> **Task brief**:
Please return each of the entries exactly, minus their pictures.

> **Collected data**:
╔══
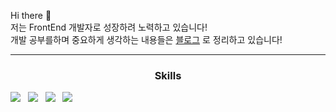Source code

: Hi there 👋 </br>
저는 FrontEnd 개발자로 성장하려 노력하고 있습니다! </br>
개발 공부를하며 중요하게 생각하는 내용들은 <a href = "https://rowawa.tistory.com/">블로그</a> 로 정리하고 있습니다!
<hr style="border:1px color= silver;" width="100%">
<h3 align="center"><b>Skills</b></h3>
<div>
<img src="https://img.shields.io/badge/HTML5-orange?style=flat-square&logo=html5&logoColor=white"/></a> &nbsp
<img src="https://img.shields.io/badge/CSS3-blue?style=flat-square&logo=css3&logoColor=white"/></a> &nbsp
<img src="https://img.shields.io/badge/javascript-yellow?style=for-the-badge&logo=javascript&logoColor=black"/></a> &nbsp
<img src="https://img.shields.io/badge/React-black?style=for-the-badge&logo=react&logoColor=blue"/></a> &nbsp
</div>


<!--
**YoungcheolLee/YoungcheolLee** is a ✨ _special_ ✨ repository because its `README.md` (this file) appears on your GitHub profile.

Here are some ideas to get you started:

뱃지
https://img.shields.io/badge/{보여질이름}-{배경컬러}?style=for-the-badge&logo={로고이름}&logoColor={로고컬러}

- 🔭 I’m currently working on ...
- 🌱 I’m currently learning ...
- 👯 I’m looking to collaborate on ...
- 🤔 I’m looking for help with ...
- 💬 Ask me about ...
- 📫 How to reach me: ...
- 😄 Pronouns: ...
- ⚡ Fun fact: ...
-->
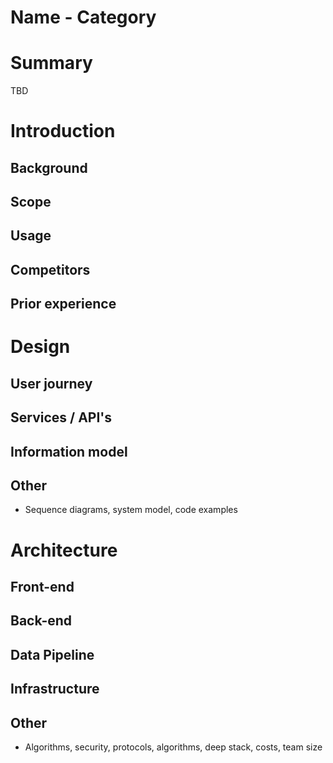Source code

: # Name - Category

# Summary

TBD

# Introduction

## Background

## Scope

## Usage

## Competitors

## Prior experience

# Design

## User journey

## Services / API's

## Information model

## Other

- Sequence diagrams, system model, code examples

# Architecture

## Front-end

## Back-end

## Data Pipeline

## Infrastructure

## Other

- Algorithms, security, protocols, algorithms, deep stack, costs, team size
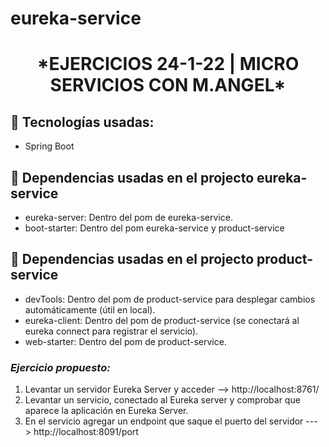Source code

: # eureka-service

<h1 align="center">*EJERCICIOS 24-1-22 | MICRO SERVICIOS CON M.ANGEL*</h1>

<h2>🚀 Tecnologías usadas:</h2>

* Spring Boot

<h2>💊 Dependencias usadas en el projecto eureka-service</h2>

* eureka-server: Dentro del pom de eureka-service.
* boot-starter: Dentro del pom eureka-service y product-service

<h2>💊 Dependencias usadas en el projecto product-service</h2>

* devTools: Dentro del pom de product-service para desplegar cambios automáticamente (útil en local).
* eureka-client: Dentro del pom de product-service (se conectará al eureka connect para registrar el servicio).
* web-starter: Dentro del pom de product-service.

<h3><i>Ejercicio propuesto:</i></h3>

<ol>
  <li>Levantar un servidor Eureka Server y acceder --> http://localhost:8761/ </li>
  <li>Levantar un servicio, conectado al Eureka server y comprobar que aparece la aplicación en Eureka Server.</li>
  <li>En el servicio agregar un endpoint que saque el puerto del servidor ---> http://localhost:8091/port </li>
</ol>

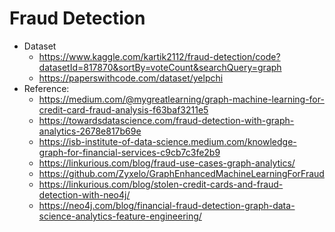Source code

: # Fraud Detection

* Dataset
    * https://www.kaggle.com/kartik2112/fraud-detection/code?datasetId=817870&sortBy=voteCount&searchQuery=graph
    * https://paperswithcode.com/dataset/yelpchi
* Reference:
    * https://medium.com/@mygreatlearning/graph-machine-learning-for-credit-card-fraud-analysis-f63baf3211e5
    * https://towardsdatascience.com/fraud-detection-with-graph-analytics-2678e817b69e
    * https://isb-institute-of-data-science.medium.com/knowledge-graph-for-financial-services-c9cb7c3fe2b9
    * https://linkurious.com/blog/fraud-use-cases-graph-analytics/
    * https://github.com/Zyxelo/GraphEnhancedMachineLearningForFraud 
    * https://linkurious.com/blog/stolen-credit-cards-and-fraud-detection-with-neo4j/
    * https://neo4j.com/blog/financial-fraud-detection-graph-data-science-analytics-feature-engineering/
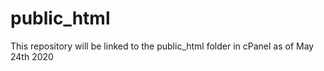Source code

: # public_html
This repository will be linked to the public_html folder in cPanel as of May 24th 2020
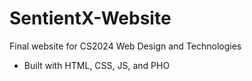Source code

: # SentientX-Website
Final website for CS2024 Web Design and Technologies
- Built with HTML, CSS, JS, and PHO
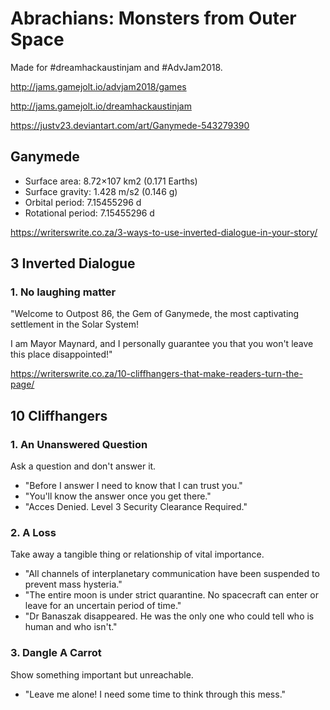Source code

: # Abrachians: Monsters from Outer Space
Made for #dreamhackaustinjam and #AdvJam2018.

http://jams.gamejolt.io/advjam2018/games

http://jams.gamejolt.io/dreamhackaustinjam

https://justv23.deviantart.com/art/Ganymede-543279390
## Ganymede
* Surface area: 8.72×107 km2 (0.171 Earths)
* Surface gravity: 1.428 m/s2 (0.146 g)
* Orbital period: 7.15455296 d
* Rotational period: 7.15455296 d

https://writerswrite.co.za/3-ways-to-use-inverted-dialogue-in-your-story/

## 3 Inverted Dialogue

### 1. No laughing matter

"Welcome to Outpost 86, the Gem of Ganymede, the most captivating settlement in the Solar System!

I am Mayor Maynard, and I personally guarantee you that you won't leave this place disappointed!"

https://writerswrite.co.za/10-cliffhangers-that-make-readers-turn-the-page/

## 10 Cliffhangers

### 1. An Unanswered Question

Ask a question and don't answer it.

* "Before I answer I need to know that I can trust you."
* "You'll know the answer once you get there."
* "Acces Denied. Level 3 Security Clearance Required."

### 2. A Loss

Take away a tangible thing or relationship of vital importance.

* "All channels of interplanetary communication have been suspended to prevent mass hysteria."
* "The entire moon is under strict quarantine. No spacecraft can enter or leave for an uncertain period of time."
* "Dr Banaszak disappeared. He was the only one who could tell who is human and who isn't."

### 3. Dangle A Carrot

Show something important but unreachable.

* "Leave me alone! I need some time to think through this mess."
╚══
> **Output of the exercise**:
Source code

: Hi there 👋 </br>
저는 FrontEnd 개발자로 성장하려 노력하고 있습니다! </br>
개발 공부를하며 중요하게 생각하는 내용들은 <a href = "https://rowawa.tistory.com/">블로그</a> 로 정리하고 있습니다!
<hr style="border:1px color= silver;" width="100%">
<h3 align="center"><b>Skills</b></h3>
<div>
<img src="https://img.shields.io/badge/HTML5-orange?style=flat-square&logo=html5&logoColor=white"/></a> &nbsp
<img src="https://img.shields.io/badge/CSS3-blue?style=flat-square&logo=css3&logoColor=white"/></a> &nbsp
<img src="https://img.shields.io/badge/javascript-yellow?style=for-the-badge&logo=javascript&logoColor=black"/></a> &nbsp
<img src="https://img.shields.io/badge/React-black?style=for-the-badge&logo=react&logoColor=blue"/></a> &nbsp
</div>


<!--
**YoungcheolLee/YoungcheolLee** is a ✨ _special_ ✨ repository because its `README.md` (this file) appears on your GitHub profile.

Here are some ideas to get you started:

뱃지
https://img.shields.io/badge/{보여질이름}-{배경컬러}?style=for-the-badge&logo={로고이름}&logoColor={로고컬러}

- 🔭 I’m currently working on ...
- 🌱 I’m currently learning ...
- 👯 I’m looking to collaborate on ...
- 🤔 I’m looking for help with ...
- 💬 Ask me about ...
- 📫 How to reach me: ...
- 😄 Pronouns: ...
- ⚡ Fun fact: ...
-->
Source code

: # Name - Category

# Summary

TBD

# Introduction

## Background

## Scope

## Usage

## Competitors

## Prior experience

# Design

## User journey

## Services / API's

## Information model

## Other

- Sequence diagrams, system model, code examples

# Architecture

## Front-end

## Back-end

## Data Pipeline

## Infrastructure

## Other

- Algorithms, security, protocols, algorithms, deep stack, costs, team size
Source code

: # eureka-service

<h1 align="center">*EJERCICIOS 24-1-22 | MICRO SERVICIOS CON M.ANGEL*</h1>

<h2>🚀 Tecnologías usadas:</h2>

* Spring Boot

<h2>💊 Dependencias usadas en el projecto eureka-service</h2>

* eureka-server: Dentro del pom de eureka-service.
* boot-starter: Dentro del pom eureka-service y product-service

<h2>💊 Dependencias usadas en el projecto product-service</h2>

* devTools: Dentro del pom de product-service para desplegar cambios automáticamente (útil en local).
* eureka-client: Dentro del pom de product-service (se conectará al eureka connect para registrar el servicio).
* web-starter: Dentro del pom de product-service.

<h3><i>Ejercicio propuesto:</i></h3>

<ol>
  <li>Levantar un servidor Eureka Server y acceder --> http://localhost:8761/ </li>
  <li>Levantar un servicio, conectado al Eureka server y comprobar que aparece la aplicación en Eureka Server.</li>
  <li>En el servicio agregar un endpoint que saque el puerto del servidor ---> http://localhost:8091/port </li>
</ol>

Source code

: # Fraud Detection

* Dataset
    * https://www.kaggle.com/kartik2112/fraud-detection/code?datasetId=817870&sortBy=voteCount&searchQuery=graph
    * https://paperswithcode.com/dataset/yelpchi
* Reference:
    * https://medium.com/@mygreatlearning/graph-machine-learning-for-credit-card-fraud-analysis-f63baf3211e5
    * https://towardsdatascience.com/fraud-detection-with-graph-analytics-2678e817b69e
    * https://isb-institute-of-data-science.medium.com/knowledge-graph-for-financial-services-c9cb7c3fe2b9
    * https://linkurious.com/blog/fraud-use-cases-graph-analytics/
    * https://github.com/Zyxelo/GraphEnhancedMachineLearningForFraud 
    * https://linkurious.com/blog/stolen-credit-cards-and-fraud-detection-with-neo4j/
    * https://neo4j.com/blog/financial-fraud-detection-graph-data-science-analytics-feature-engineering/
Source code

: # public_html
This repository will be linked to the public_html folder in cPanel as of May 24th 2020
Source code

: # SentientX-Website
Final website for CS2024 Web Design and Technologies
- Built with HTML, CSS, JS, and PHO
Source code

: # Abrachians: Monsters from Outer Space
Made for #dreamhackaustinjam and #AdvJam2018.

http://jams.gamejolt.io/advjam2018/games

http://jams.gamejolt.io/dreamhackaustinjam

https://justv23.deviantart.com/art/Ganymede-543279390
## Ganymede
* Surface area: 8.72×107 km2 (0.171 Earths)
* Surface gravity: 1.428 m/s2 (0.146 g)
* Orbital period: 7.15455296 d
* Rotational period: 7.15455296 d

https://writerswrite.co.za/3-ways-to-use-inverted-dialogue-in-your-story/

## 3 Inverted Dialogue

### 1. No laughing matter

"Welcome to Outpost 86, the Gem of Ganymede, the most captivating settlement in the Solar System!

I am Mayor Maynard, and I personally guarantee you that you won't leave this place disappointed!"

https://writerswrite.co.za/10-cliffhangers-that-make-readers-turn-the-page/

## 10 Cliffhangers

### 1. An Unanswered Question

Ask a question and don't answer it.

* "Before I answer I need to know that I can trust you."
* "You'll know the answer once you get there."
* "Acces Denied. Level 3 Security Clearance Required."

### 2. A Loss

Take away a tangible thing or relationship of vital importance.

* "All channels of interplanetary communication have been suspended to prevent mass hysteria."
* "The entire moon is under strict quarantine. No spacecraft can enter or leave for an uncertain period of time."
* "Dr Banaszak disappeared. He was the only one who could tell who is human and who isn't."

### 3. Dangle A Carrot

Show something important but unreachable.

* "Leave me alone! I need some time to think through this mess."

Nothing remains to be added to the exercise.